• [About this task]: Tally the lines below that hold the string "manuscript", and report the tally by itself.

----- Dataset

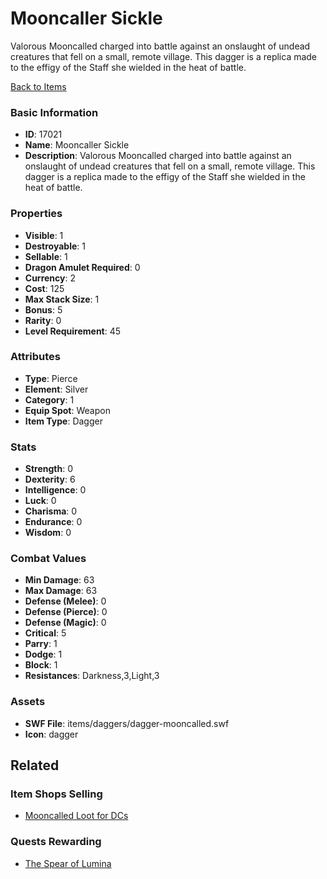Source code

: # Mooncaller Sickle

Valorous Mooncalled charged into battle against an onslaught of undead creatures that fell on a small, remote village. This dagger is a replica made to the effigy of the Staff she wielded in the heat of battle.

[Back to Items](../items.md)

### Basic Information

- **ID**: 17021
- **Name**: Mooncaller Sickle
- **Description**: Valorous Mooncalled charged into battle against an onslaught of undead creatures that fell on a small, remote village. This dagger is a replica made to the effigy of the Staff she wielded in the heat of battle.

### Properties

- **Visible**: 1
- **Destroyable**: 1
- **Sellable**: 1
- **Dragon Amulet Required**: 0
- **Currency**: 2
- **Cost**: 125
- **Max Stack Size**: 1
- **Bonus**: 5
- **Rarity**: 0
- **Level Requirement**: 45

### Attributes

- **Type**: Pierce
- **Element**: Silver
- **Category**: 1
- **Equip Spot**: Weapon
- **Item Type**: Dagger

### Stats

- **Strength**: 0
- **Dexterity**: 6
- **Intelligence**: 0
- **Luck**: 0
- **Charisma**: 0
- **Endurance**: 0
- **Wisdom**: 0

### Combat Values

- **Min Damage**: 63
- **Max Damage**: 63
- **Defense (Melee)**: 0
- **Defense (Pierce)**: 0
- **Defense (Magic)**: 0
- **Critical**: 5
- **Parry**: 1
- **Dodge**: 1
- **Block**: 1
- **Resistances**: Darkness,3,Light,3

### Assets

- **SWF File**: items/daggers/dagger-mooncalled.swf
- **Icon**: dagger

## Related

### Item Shops Selling

- [Mooncalled Loot for DCs](../item-shops/544-mooncalled-loot-for-dcs.md)

### Quests Rewarding

- [The Spear of Lumina](../quests/1415-the-spear-of-lumina.md)

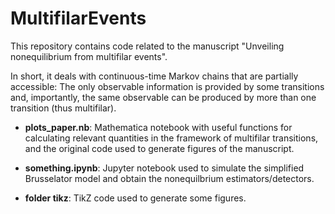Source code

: # MultifilarEvents

This repository contains code related to the manuscript "Unveiling nonequilibrium from multifilar events".

In short, it deals with continuous-time Markov chains that are partially accessible: The only observable information is provided by some transitions and, importantly, the same observable can be produced by more than one transition (thus multifilar).

- **plots_paper.nb**: Mathematica notebook with useful functions for calculating relevant quantities in the framework of multifilar transitions, and the original code used to generate figures of the manuscript.

- **something.ipynb**: Jupyter notebook used to simulate the simplified Brusselator model and obtain the nonequilbrium estimators/detectors.

- **folder tikz**: TikZ code used to generate some figures.
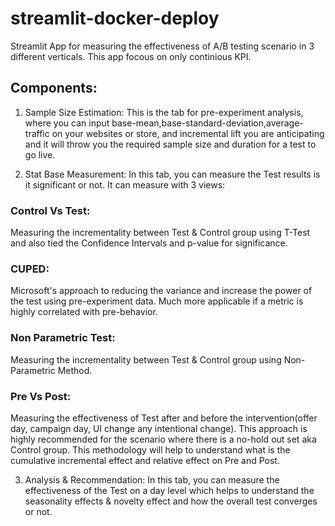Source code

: # streamlit-docker-deploy

Streamlit App for measuring the effectiveness of A/B testing scenario in 3 different verticals.
This app focous on only continious KPI.

## Components:
1. Sample Size Estimation: This is the tab for pre-experiment analysis, where you can input base-mean,base-standard-deviation,average-traffic on your websites or store, and incremental lift you are anticipating and it will throw you the required sample size and duration for a test to go live. 

2. Stat Base Measurement: In this tab, you can measure the Test results is it significant or not.
  It can measure with 3 views:
  ### Control Vs Test: 
  Measuring the incrementality between Test & Control group using T-Test and also tied the Confidence Intervals and p-value for significance. 

  ### CUPED: 
  Microsoft's approach to reducing the variance and increase the power of the test using pre-experiment data. Much more applicable if a metric is highly correlated with pre-behavior. 

  ### Non Parametric Test: 
  Measuring the incrementality between Test & Control group using Non-Parametric Method.

  ### Pre Vs Post: 
  Measuring the effectiveness of Test after and before the intervention(offer day, campaign day, UI change any intentional change). This approach is highly recommended for the scenario where there is a no-hold out set aka Control group. This methodology will help to understand what is the cumulative incremental effect and relative effect on Pre and Post.            

3. Analysis & Recommendation: In this tab, you can measure the effectiveness of the Test on a day level which helps to understand the seasonality effects & novelty effect and how the overall test converges or not.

----------

• [The answer]: 2